Missing quotes around keys is a third common problem. `{key: "value"}` is valid JavaScript object syntax but invalid JSON. Every key must be a quoted string.
The formatter will tell you exactly which line and character position contains the error, which makes fixing them much faster than hunting through raw text.
When to minify JSON
Minifying JSON removes all unnecessary whitespace, producing the most compact possible representation. For API responses that are requested millions of times per day, minifying the JSON payload meaningfully reduces bandwidth and latency.
For configuration files that humans need to read and edit, minification is counterproductive. Use pretty-printed JSON for files you maintain and minified JSON for data in transit.
The JSON Formatter on Irreva has a minify option that collapses formatted JSON back to a single line. The result is identical data in fewer bytes.

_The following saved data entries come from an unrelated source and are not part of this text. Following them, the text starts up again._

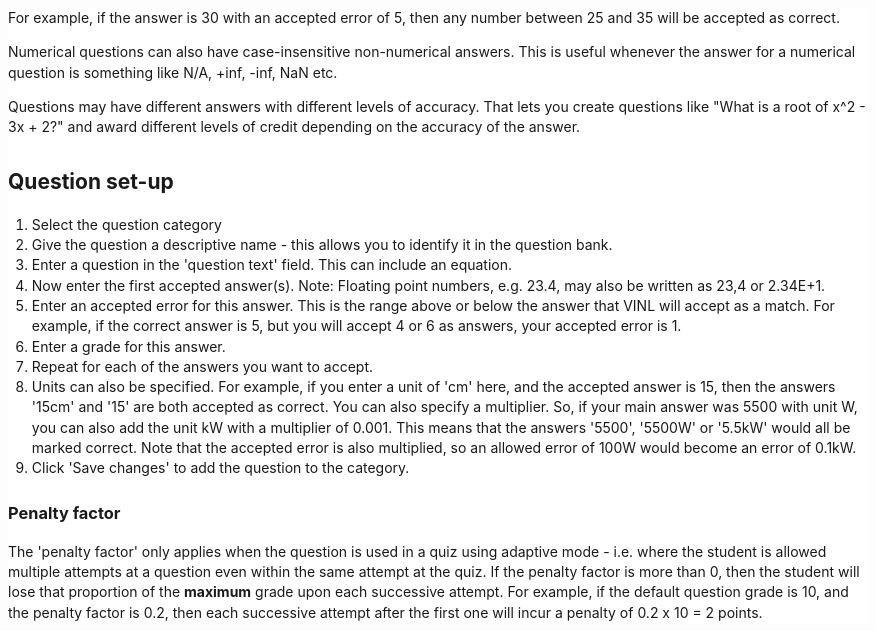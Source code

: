 For example, if the answer is 30 with an accepted error of 5, then any number between 25 and 35 will be accepted as correct.

Numerical questions can also have case-insensitive non-numerical answers. This is useful whenever the answer for a numerical question is something like N/A, +inf, -inf, NaN etc.

Questions may have different answers with different levels of accuracy. That lets you create questions like "What is a root of x^2 - 3x + 2?" and award different levels of credit depending on the accuracy of the answer.

## Question set-up ##

  1. Select the question category
  1. Give the question a descriptive name - this allows you to identify it in the question bank.
  1. Enter a question in the 'question text' field. This can include an equation.
  1. Now enter the first accepted answer(s). Note: Floating point numbers, e.g. 23.4, may also be written as 23,4 or 2.34E+1.
  1. Enter an accepted error for this answer. This is the range above or below the answer that VINL will accept as a match. For example, if the correct answer is 5, but you will accept 4 or 6 as answers, your accepted error is 1.
  1. Enter a grade for this answer.
  1. Repeat for each of the answers you want to accept.
  1. Units can also be specified. For example, if you enter a unit of 'cm' here, and the accepted answer is 15, then the answers '15cm' and '15' are both accepted as correct. You can also specify a multiplier. So, if your main answer was 5500 with unit W, you can also add the unit kW with a multiplier of 0.001. This means that the answers '5500', '5500W' or '5.5kW' would all be marked correct. Note that the accepted error is also multiplied, so an allowed error of 100W would become an error of 0.1kW.
  1. Click 'Save changes' to add the question to the category.

### Penalty factor ###

The 'penalty factor' only applies when the question is used in a quiz using adaptive mode - i.e. where the student is allowed multiple attempts at a question even within the same attempt at the quiz. If the penalty factor is more than 0, then the student will lose that proportion of the **maximum** grade upon each successive attempt. For example, if the default question grade is 10, and the penalty factor is 0.2, then each successive attempt after the first one will incur a penalty of 0.2 x 10 = 2 points.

JSON vs other data formats
JSON is often compared to XML and YAML. XML is more verbose and harder to read but supports comments, attributes, and mixed content that JSON doesn't handle elegantly. It's common in older enterprise systems and document formats (like .docx and .xlsx, which are XML under the hood).
YAML is a superset of JSON that supports comments, multi-line strings, and cleaner syntax for simple configurations. Many infrastructure tools (Kubernetes, Docker Compose, GitHub Actions) use YAML. The Irreva YAML Formatter handles YAML the same way the JSON Formatter handles JSON.
For web APIs in 2026, JSON is the universal default. If you're building something new and have no reason to choose otherwise, use JSON.